Characterization of amphotericin B aerosols for inhalation treatment of pulmonary aspergillosis.

In recent years, the incidence of invasive pulmonary aspergillosis has increased in patients receiving immunosuppressive therapy and/or organ transplantation. For prophylaxis against Aspergillus infections, amphotericin B may be a useful drug when inhaled as aerosol. In this study, the aerosolization of amphotericin B was investigated using eight different medical nebulizers under various operating conditions and with different amphotericin B concentrations in the solution. The output of each nebulizer was characterized by the mass flow of spray (drug) leaving the mouthpiece and by the size distribution of the droplets. An effective prevention of pulmonary aspergillosis via amphotericin B inhalation requires a high pulmonary deposition of the drug within an acceptable time of administration associated with a low deposition in the oropharyngeal region.
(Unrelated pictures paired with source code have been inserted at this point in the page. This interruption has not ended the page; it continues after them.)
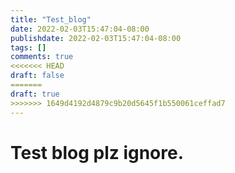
 ```yaml
---
title: "Test_blog"
date: 2022-02-03T15:47:04-08:00
publishdate: 2022-02-03T15:47:04-08:00
tags: []
comments: true
<<<<<<< HEAD
draft: false
=======
draft: true
>>>>>>> 1649d4192d4879c9b20d5645f1b550061ceffad7
---
```


# Test blog plz ignore.
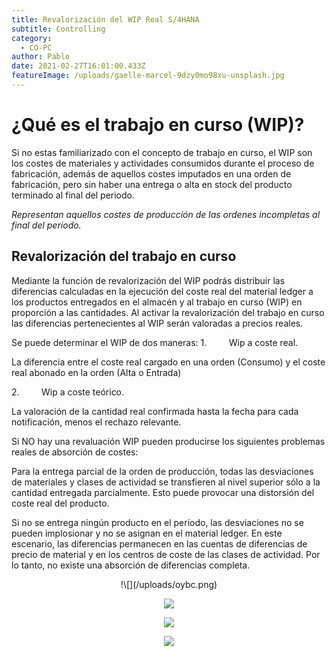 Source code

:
 ```yaml
---
title: Revalorización del WIP Real S/4HANA
subtitle: Controlling
category:
  - CO-PC
author: Pablo
date: 2021-02-27T16:01:00.433Z
featureImage: /uploads/gaelle-marcel-9dzy0mo98xu-unsplash.jpg
---
```



# ¿Qué es el trabajo en curso (WIP)?

Si no estas familiarizado con el concepto de trabajo en curso, el WIP son los costes de materiales y actividades consumidos durante el proceso de fabricación, además de aquellos costes imputados en una orden de fabricación, pero sin haber una entrega o alta en stock del producto terminado al final del periodo.

*Representan aquellos costes de producción de las ordenes incompletas al final del periodo.*

## Revalorización del trabajo en curso

Mediante la función de revalorización del WIP podrás distribuir las diferencias calculadas en la ejecución del coste real del material ledger a los productos entregados en el almacén y al trabajo en curso (WIP) en proporción a las cantidades. Al activar la revalorización del trabajo en curso las diferencias pertenecientes al WIP serán valoradas a precios reales.

Se puede determinar el WIP de dos maneras:
1.         Wip a coste real.

La diferencia entre el coste real cargado en una orden (Consumo) y el coste real abonado en la orden (Alta o Entrada)

2.         Wip a coste teórico.

La valoración de la cantidad real confirmada hasta la fecha para cada notificación, menos el rechazo relevante.

Si NO hay una revaluación WIP pueden producirse los siguientes problemas reales de absorción de costes:

Para la entrega parcial de la orden de producción, todas las desviaciones de materiales y clases de actividad se transfieren al nivel superior sólo a la cantidad entregada parcialmente. Esto puede provocar una distorsión del coste real del producto.

Si no se entrega ningún producto en el período, las desviaciones no se pueden implosionar y no se asignan en el material ledger. En este escenario, las diferencias permanecen en las cuentas de diferencias de precio de material y en los centros de coste de las clases de actividad. Por lo tanto, no existe una absorción de diferencias completa.

<center>!\[](/uploads/oybc.png)<center>

![](/uploads/imagen1.png)

![](/uploads/imagen2.png)

![](/uploads/imagen3.png)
To evaluate the dosages of drug delivered by various types of nebulizers to different regions of the respiratory tract, a semi-empirical deposition model was applied which is based on experimental aerosol deposition data from over 20 normal adults. The main results of the study are: Solutions with amphotericin B concentrations up to 10 mg/ml can be converted into sprays by means of medical nebulizers without any problems. For most nebulizers, the slight foaming of the amphotericin B solution has no effect on the production of the aerosol. To optimize amphotericin B treatment of the lungs via inhalation, sprays with mass flows above 100 mg/min and with mass median aerodynamic diameters (MMAD) below 3 microns should be slowly inhaled by the subject. Applying these criteria to the nebulizers investigated, three out of eight devices have proved suitable for amphotericin B treatment via inhalation.